Cezayirli korsanlar…
Barbaros Hayreddin Paşa’nın Osmanlı Devleti’ne bağlanması ile İstanbul’dan idare edilmeye başlayan Kuzey Afrika toprakları Akdeniz’deki Türk korsanlarının da önemli üslerini barındırıyordu. Tunus ve ağırlıklı olarak Cezayir Türk korsanların merkeziydi. Burada Atlas Okyanusu’na açılan korsanların İngiltere, İrlanda ve hatta İzlanda sahillerine kadar gittikleri biliniyor. Burada ele geçirdikleri kadınları imparatorluğun merkezine gönderen korsanlar ciddi kazanç sağlıyordu.
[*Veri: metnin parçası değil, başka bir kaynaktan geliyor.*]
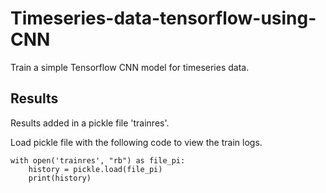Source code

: # Timeseries-data-tensorflow-using-CNN
Train a simple Tensorflow CNN model for timeseries data. 

## Results

Results added in a pickle file 'trainres'.

Load pickle file with the following code to view the train logs.

```
with open('trainres', "rb") as file_pi:
    history = pickle.load(file_pi)
    print(history)
```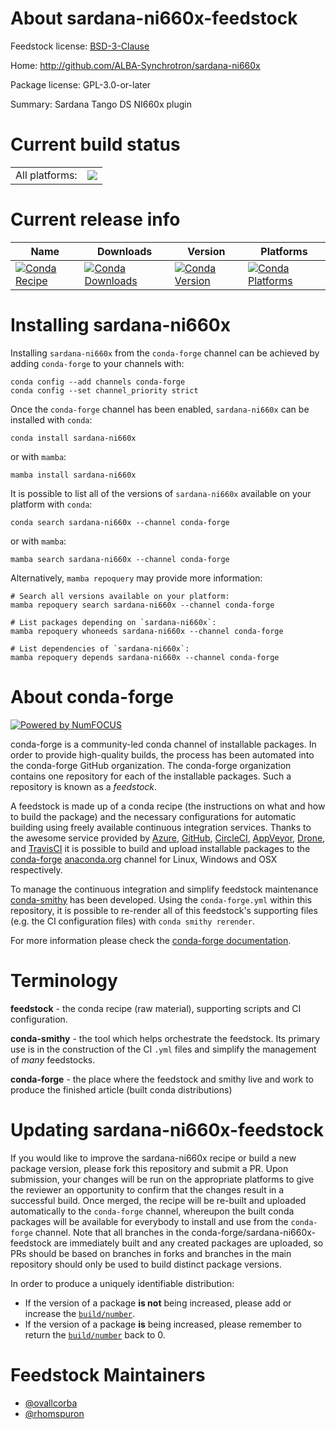 About sardana-ni660x-feedstock
==============================

Feedstock license: [BSD-3-Clause](https://github.com/conda-forge/sardana-ni660x-feedstock/blob/main/LICENSE.txt)

Home: http://github.com/ALBA-Synchrotron/sardana-ni660x

Package license: GPL-3.0-or-later

Summary: Sardana Tango DS NI660x plugin

Current build status
====================


<table><tr><td>All platforms:</td>
    <td>
      <a href="https://dev.azure.com/conda-forge/feedstock-builds/_build/latest?definitionId=20598&branchName=main">
        <img src="https://dev.azure.com/conda-forge/feedstock-builds/_apis/build/status/sardana-ni660x-feedstock?branchName=main">
      </a>
    </td>
  </tr>
</table>

Current release info
====================

| Name | Downloads | Version | Platforms |
| --- | --- | --- | --- |
| [![Conda Recipe](https://img.shields.io/badge/recipe-sardana--ni660x-green.svg)](https://anaconda.org/conda-forge/sardana-ni660x) | [![Conda Downloads](https://img.shields.io/conda/dn/conda-forge/sardana-ni660x.svg)](https://anaconda.org/conda-forge/sardana-ni660x) | [![Conda Version](https://img.shields.io/conda/vn/conda-forge/sardana-ni660x.svg)](https://anaconda.org/conda-forge/sardana-ni660x) | [![Conda Platforms](https://img.shields.io/conda/pn/conda-forge/sardana-ni660x.svg)](https://anaconda.org/conda-forge/sardana-ni660x) |

Installing sardana-ni660x
=========================

Installing `sardana-ni660x` from the `conda-forge` channel can be achieved by adding `conda-forge` to your channels with:

```
conda config --add channels conda-forge
conda config --set channel_priority strict
```

Once the `conda-forge` channel has been enabled, `sardana-ni660x` can be installed with `conda`:

```
conda install sardana-ni660x
```

or with `mamba`:

```
mamba install sardana-ni660x
```

It is possible to list all of the versions of `sardana-ni660x` available on your platform with `conda`:

```
conda search sardana-ni660x --channel conda-forge
```

or with `mamba`:

```
mamba search sardana-ni660x --channel conda-forge
```

Alternatively, `mamba repoquery` may provide more information:

```
# Search all versions available on your platform:
mamba repoquery search sardana-ni660x --channel conda-forge

# List packages depending on `sardana-ni660x`:
mamba repoquery whoneeds sardana-ni660x --channel conda-forge

# List dependencies of `sardana-ni660x`:
mamba repoquery depends sardana-ni660x --channel conda-forge
```


About conda-forge
=================

[![Powered by
NumFOCUS](https://img.shields.io/badge/powered%20by-NumFOCUS-orange.svg?style=flat&colorA=E1523D&colorB=007D8A)](https://numfocus.org)

conda-forge is a community-led conda channel of installable packages.
In order to provide high-quality builds, the process has been automated into the
conda-forge GitHub organization. The conda-forge organization contains one repository
for each of the installable packages. Such a repository is known as a *feedstock*.

A feedstock is made up of a conda recipe (the instructions on what and how to build
the package) and the necessary configurations for automatic building using freely
available continuous integration services. Thanks to the awesome service provided by
[Azure](https://azure.microsoft.com/en-us/services/devops/), [GitHub](https://github.com/),
[CircleCI](https://circleci.com/), [AppVeyor](https://www.appveyor.com/),
[Drone](https://cloud.drone.io/welcome), and [TravisCI](https://travis-ci.com/)
it is possible to build and upload installable packages to the
[conda-forge](https://anaconda.org/conda-forge) [anaconda.org](https://anaconda.org/)
channel for Linux, Windows and OSX respectively.

To manage the continuous integration and simplify feedstock maintenance
[conda-smithy](https://github.com/conda-forge/conda-smithy) has been developed.
Using the ``conda-forge.yml`` within this repository, it is possible to re-render all of
this feedstock's supporting files (e.g. the CI configuration files) with ``conda smithy rerender``.

For more information please check the [conda-forge documentation](https://conda-forge.org/docs/).

Terminology
===========

**feedstock** - the conda recipe (raw material), supporting scripts and CI configuration.

**conda-smithy** - the tool which helps orchestrate the feedstock.
                   Its primary use is in the construction of the CI ``.yml`` files
                   and simplify the management of *many* feedstocks.

**conda-forge** - the place where the feedstock and smithy live and work to
                  produce the finished article (built conda distributions)


Updating sardana-ni660x-feedstock
=================================

If you would like to improve the sardana-ni660x recipe or build a new
package version, please fork this repository and submit a PR. Upon submission,
your changes will be run on the appropriate platforms to give the reviewer an
opportunity to confirm that the changes result in a successful build. Once
merged, the recipe will be re-built and uploaded automatically to the
`conda-forge` channel, whereupon the built conda packages will be available for
everybody to install and use from the `conda-forge` channel.
Note that all branches in the conda-forge/sardana-ni660x-feedstock are
immediately built and any created packages are uploaded, so PRs should be based
on branches in forks and branches in the main repository should only be used to
build distinct package versions.

In order to produce a uniquely identifiable distribution:
 * If the version of a package **is not** being increased, please add or increase
   the [``build/number``](https://docs.conda.io/projects/conda-build/en/latest/resources/define-metadata.html#build-number-and-string).
 * If the version of a package **is** being increased, please remember to return
   the [``build/number``](https://docs.conda.io/projects/conda-build/en/latest/resources/define-metadata.html#build-number-and-string)
   back to 0.

Feedstock Maintainers
=====================

* [@ovallcorba](https://github.com/ovallcorba/)
* [@rhomspuron](https://github.com/rhomspuron/)


<!-- dummy commit to enable rerendering -->


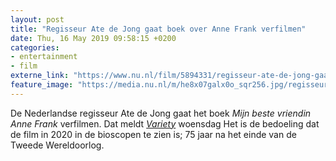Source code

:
 ```yaml
---
layout: post
title: "Regisseur Ate de Jong gaat boek over Anne Frank verfilmen"
date: Thu, 16 May 2019 09:58:15 +0200
categories: 
- entertainment 
- film 
externe_link: "https://www.nu.nl/film/5894331/regisseur-ate-de-jong-gaat-boek-over-anne-frank-verfilmen.html"
feature_image: "https://media.nu.nl/m/he8x07galx0o_sqr256.jpg/regisseur-ate-de-jong-gaat-boek-over-anne-frank-verfilmen.jpg"
---
```


De Nederlandse regisseur Ate de Jong gaat het boek <em>Mijn beste vriendin Anne Frank </em>verfilmen. Dat meldt <a href="https://variety.com/2019/film/global/ate-de-jong-my-best-friend-anne-frank-1203214247/" target="_blank"><em>Variety</em></a> woensdag Het is de bedoeling dat de film in 2020 in de bioscopen te zien is; 75 jaar na het einde van de Tweede Wereldoorlog.
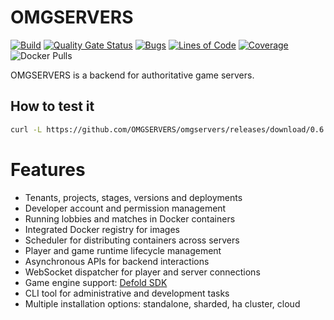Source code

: # OMGSERVERS

[![Build](https://github.com/OMGSERVERS/omgservers/actions/workflows/build.yml/badge.svg)](https://github.com/OMGSERVERS/omgservers/actions/workflows/build.yml)
[![Quality Gate Status](https://sonarcloud.io/api/project_badges/measure?project=OMGSERVERS_omgservers&metric=alert_status)](https://sonarcloud.io/summary/new_code?id=OMGSERVERS_omgservers)
[![Bugs](https://sonarcloud.io/api/project_badges/measure?project=OMGSERVERS_omgservers&metric=bugs)](https://sonarcloud.io/summary/new_code?id=OMGSERVERS_omgservers)
[![Lines of Code](https://sonarcloud.io/api/project_badges/measure?project=OMGSERVERS_omgservers&metric=ncloc)](https://sonarcloud.io/summary/new_code?id=OMGSERVERS_omgservers)
[![Coverage](https://sonarcloud.io/api/project_badges/measure?project=OMGSERVERS_omgservers&metric=coverage)](https://sonarcloud.io/summary/overall?id=OMGSERVERS_omgservers)
![Docker Pulls](https://img.shields.io/docker/pulls/omgservers/service)

OMGSERVERS is a backend for authoritative game servers.

## How to test it

```bash
curl -L https://github.com/OMGSERVERS/omgservers/releases/download/0.6.0/install.sh | bash
```

# Features

- Tenants, projects, stages, versions and deployments
- Developer account and permission management
- Running lobbies and matches in Docker containers
- Integrated Docker registry for images
- Scheduler for distributing containers across servers
- Player and game runtime lifecycle management
- Asynchronous APIs for backend interactions
- WebSocket dispatcher for player and server connections
- Game engine support: [Defold SDK](https://github.com/OMGSERVERS/omgdefold)
- CLI tool for administrative and development tasks
- Multiple installation options: standalone, sharded, ha cluster, cloud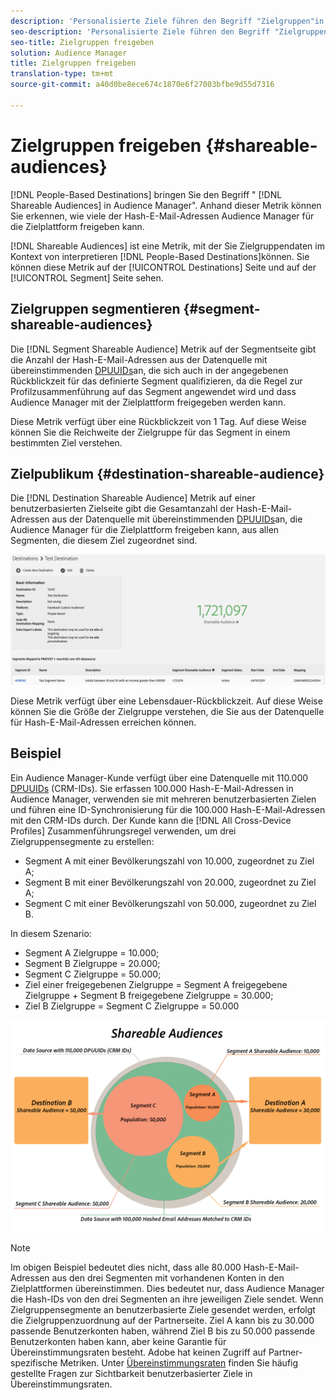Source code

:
 ```yaml
---
description: 'Personalisierte Ziele führen den Begriff "Zielgruppen"in Audience Manager ein. Anhand dieser Metrik können Sie erkennen, wie viele der Hash-E-Mail-Adressen Audience Manager für die Zielplattform freigeben kann. '
seo-description: 'Personalisierte Ziele führen den Begriff "Zielgruppen"in Audience Manager ein. Anhand dieser Metrik können Sie erkennen, wie viele der Hash-E-Mail-Adressen Audience Manager für die Zielplattform freigeben kann. '
seo-title: Zielgruppen freigeben
solution: Audience Manager
title: Zielgruppen freigeben
translation-type: tm+mt
source-git-commit: a40d0be8ece674c1870e6f27003bfbe9d55d7316

---
```



# Zielgruppen freigeben {#shareable-audiences}

[!DNL People-Based Destinations] bringen Sie den Begriff " [!DNL Shareable Audiences] in Audience Manager". Anhand dieser Metrik können Sie erkennen, wie viele der Hash-E-Mail-Adressen Audience Manager für die Zielplattform freigeben kann.

[!DNL Shareable Audiences] ist eine Metrik, mit der Sie Zielgruppendaten im Kontext von interpretieren [!DNL People-Based Destinations]können. Sie können diese Metrik auf der [!UICONTROL Destinations] Seite und auf der [!UICONTROL Segment] Seite sehen.

## Zielgruppen segmentieren {#segment-shareable-audiences}

Die [!DNL Segment Shareable Audience] Metrik auf der Segmentseite gibt die Anzahl der Hash-E-Mail-Adressen aus der Datenquelle mit übereinstimmenden [DPUUIDs](../../reference/ids-in-aam.md)an, die sich auch in der angegebenen Rückblickzeit für das definierte Segment qualifizieren, da die Regel zur Profilzusammenführung auf das Segment angewendet wird und dass Audience Manager mit der Zielplattform freigegeben werden kann.

Diese Metrik verfügt über eine Rückblickzeit von 1 Tag. Auf diese Weise können Sie die Reichweite der Zielgruppe für das Segment in einem bestimmten Ziel verstehen.

## Zielpublikum {#destination-shareable-audience}

Die [!DNL Destination Shareable Audience] Metrik auf einer benutzerbasierten Zielseite gibt die Gesamtanzahl der Hash-E-Mail-Adressen aus der Datenquelle mit übereinstimmenden [DPUUIDs](../../reference/ids-in-aam.md)an, die Audience Manager für die Zielplattform freigeben kann, aus allen Segmenten, die diesem Ziel zugeordnet sind.

![shareable-audiences](assets/dest-shareable-audiences.png)

Diese Metrik verfügt über eine Lebensdauer-Rückblickzeit. Auf diese Weise können Sie die Größe der Zielgruppe verstehen, die Sie aus der Datenquelle für Hash-E-Mail-Adressen erreichen können.

## Beispiel 

Ein Audience Manager-Kunde verfügt über eine Datenquelle mit 110.000 [DPUUIDs](../../reference/ids-in-aam.md) (CRM-IDs). Sie erfassen 100.000 Hash-E-Mail-Adressen in Audience Manager, verwenden sie mit mehreren benutzerbasierten Zielen und führen eine ID-Synchronisierung für die 100.000 Hash-E-Mail-Adressen mit den CRM-IDs durch. Der Kunde kann die [!DNL All Cross-Device Profiles] Zusammenführungsregel verwenden, um drei Zielgruppensegmente zu erstellen:

* Segment A mit einer Bevölkerungszahl von 10.000, zugeordnet zu Ziel A;
* Segment B mit einer Bevölkerungszahl von 20.000, zugeordnet zu Ziel A;
* Segment C mit einer Bevölkerungszahl von 50.000, zugeordnet zu Ziel B.

In diesem Szenario:

* Segment A Zielgruppe = 10.000;
* Segment B Zielgruppe = 20.000;
* Segment C Zielgruppe = 50.000;
* Ziel einer freigegebenen Zielgruppe = Segment A freigegebene Zielgruppe + Segment B freigegebene Zielgruppe = 30.000;
* Ziel B Zielgruppe = Segment C Zielgruppe = 50.000

![shareable-audiences-diagramm](assets/shareable-audiences.png)

> [!NOTE]
>
> Im obigen Beispiel bedeutet dies nicht, dass alle 80.000 Hash-E-Mail-Adressen aus den drei Segmenten mit vorhandenen Konten in den Zielplattformen übereinstimmen. Dies bedeutet nur, dass Audience Manager die Hash-IDs von den drei Segmenten an ihre jeweiligen Ziele sendet. Wenn Zielgruppensegmente an benutzerbasierte Ziele gesendet werden, erfolgt die Zielgruppenzuordnung auf der Partnerseite. Ziel A kann bis zu 30.000 passende Benutzerkonten haben, während Ziel B bis zu 50.000 passende Benutzerkonten haben kann, aber keine Garantie für Übereinstimmungsraten besteht. Adobe hat keinen Zugriff auf Partner-spezifische Metriken. Unter [Übereinstimmungsraten](../../faq/faq-people-based-destinations.md#match-rates) finden Sie häufig gestellte Fragen zur Sichtbarkeit benutzerbasierter Ziele in Übereinstimmungsraten.
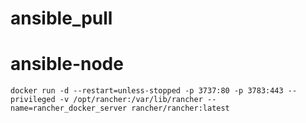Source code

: # ansible_pull
# ansible-node
```
docker run -d --restart=unless-stopped -p 3737:80 -p 3783:443 --privileged -v /opt/rancher:/var/lib/rancher --name=rancher_docker_server rancher/rancher:latest
```
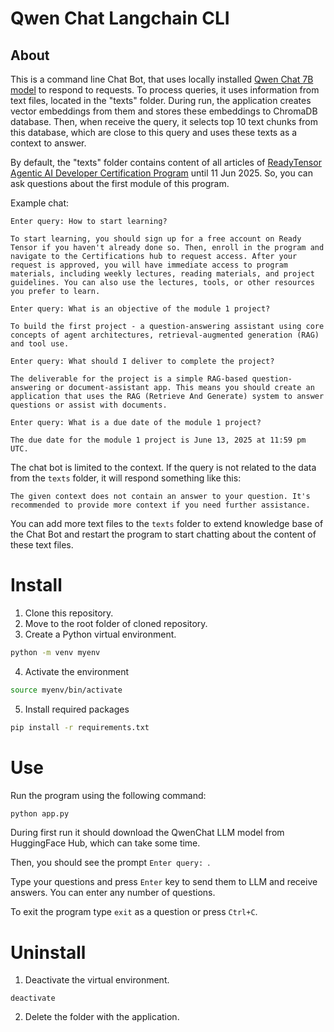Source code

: # Qwen Chat Langchain CLI

## About

This is a command line Chat Bot, that uses locally installed [Qwen Chat 7B model](https://huggingface.co/Qwen/Qwen-7B-Chat) to respond to requests. To process queries, it uses information from text files, located in the "texts" folder. During run, the application creates vector embeddings from them and stores these embeddings to ChromaDB database. Then, when receive the query, it selects top 10 text chunks from this database, which are close to this query and uses these texts as a context to answer.

By default, the "texts" folder contains content of all articles of [ReadyTensor Agentic AI Developer Certification Program]() until 11 Jun 2025. So, you can ask questions about the first module of this program.

Example chat:

```
Enter query: How to start learning?

To start learning, you should sign up for a free account on Ready Tensor if you haven't already done so. Then, enroll in the program and navigate to the Certifications hub to request access. After your request is approved, you will have immediate access to program materials, including weekly lectures, reading materials, and project guidelines. You can also use the lectures, tools, or other resources you prefer to learn.

Enter query: What is an objective of the module 1 project?

To build the first project - a question-answering assistant using core concepts of agent architectures, retrieval-augmented generation (RAG) and tool use.

Enter query: What should I deliver to complete the project?

The deliverable for the project is a simple RAG-based question-answering or document-assistant app. This means you should create an application that uses the RAG (Retrieve And Generate) system to answer questions or assist with documents.

Enter query: What is a due date of the module 1 project?

The due date for the module 1 project is June 13, 2025 at 11:59 pm UTC.
```

The chat bot is limited to the context. If the query is not related to the data from the `texts` folder, it will respond something like this: 

```
The given context does not contain an answer to your question. It's recommended to provide more context if you need further assistance.
```

You can add more text files to the `texts` folder to extend knowledge base of the Chat Bot and restart the program to start chatting about the content of these text files.

# Install

1. Clone this repository.
2. Move to the root folder of cloned repository.
3. Create a Python virtual environment.

```bash
python -m venv myenv
```

4. Activate the environment

```bash
source myenv/bin/activate
```

5. Install required packages

```bash
pip install -r requirements.txt

```

# Use

Run the program using the following command:

```bash
python app.py
```

During first run it should download the QwenChat LLM model from HuggingFace Hub, which can take some time.

Then, you should see the prompt `Enter query: `.

Type your questions and press `Enter` key to send them to LLM and receive answers. You can enter any number of questions.

To exit the program type `exit` as a question or press `Ctrl+C`.

# Uninstall

1. Deactivate the virtual environment.

```
deactivate
```

2. Delete the folder with the application.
Akdeniz’de sefer eden yabancı gemiler de zaman zaman Cezayir korsanlarının baskınlarından paylarına düşeni alıyordu. İlerleyen dönemlerde ABD gemilerinin doğu Atlantik kıyıları ve Akdeniz’de güven içerisinde sefer yapabilmeleri için Osmanlı Cezayir Beylerbeyi idaresi ile ABD Başkanı George Washington’ın imzasını taşıyan bir anlaşma dahi yapılmıştı. İstanbul, Şam, Halep, Bursa ve Kahire gibi önemli şehirlerde kölelerin satıldığı pazarlar kuruluydu. Farklı diyarlardan getirilen köleler burada alıcıların beğenisine sunulurdu.
Harem Ağaları
Osmanlı sisteminde sarayın en özel ve mahrem alanlarının başında harem geliyordu. Hadım harem ağalığı saray köleliği içerisinde en yüksek mevkilerden biriydi. Harem ağaları çoğunlukla çocuk yaşta hadım edilmiş Afrika kökenli siyahi kölelerden oluşuyordu. Bununla birlikte nadiren de olsa beyaz ırktan hadım harem ağalarına rastlanır. Harem ağaları harem kurumunun disiplinini sağlar, aslında kendileri de birer köle olan cariyelerin haremdeki düzenlerini idare ederek sultanın haremdeki huzurunun sağlanması için çalışırdı. Kapıkulları, Ortakçı kullar, Acemi ocakları ve pençik sistemi ile II. Murat döneminde sistemleşen devşirmelik Osmanlı Devleti’nde temeli köleliğe dayanan çeşitli oluşumlardı.
Köleliğin kaldırılması
Osmanlı Devleti’nde ilk sabit köle pazarı Bursa’da kurulmuştu. Köle ticaretinin ciddi bir düzen içerisinde yapılmaya başlanması İstanbul’un fethinden sonra oldu. Edirne, Macaristan’ın Osmanlı sınırına yakın şehirleri Midilli, Afrika’da Darfur ve Mısır esir ticaretinin Osmanlı coğrafyasındaki önemli merkezleriydi. İstanbul’da ilk köle pazarının bugünkü Aksaray Haseki civarında kurulduğu ve Sultan III. Murad döneminde Kapalıçarşı bedestenleri içerisinde yapıldığı biliniyor. Avrupa’da Fransız Devrimi ile yükselen ve hızla yayılan yeni değerlerin etkisi Osmanlı toplumunu ve aydınlarını da etkiledi. 20. yüzyıl başlarına gelindiğinde Jön Türkler oluşumunun köleliğe karşı bir duruş sergilediği görülür. Bu duruşun etkisi ile Sultan II. Abdülhamid 1909 yılında şahsi hizmetinde bulunan tüm köleleri azat etmiştir. Köleliğin Türkiye’de kaldırılması Cumhuriyetin ilanı sonrası gerçekleşti ve 1964 yılında köleliği tamamen ve net bir biçimde yasadışı kılıp yasaklayan yasal düzenleme işlerlik kazandı.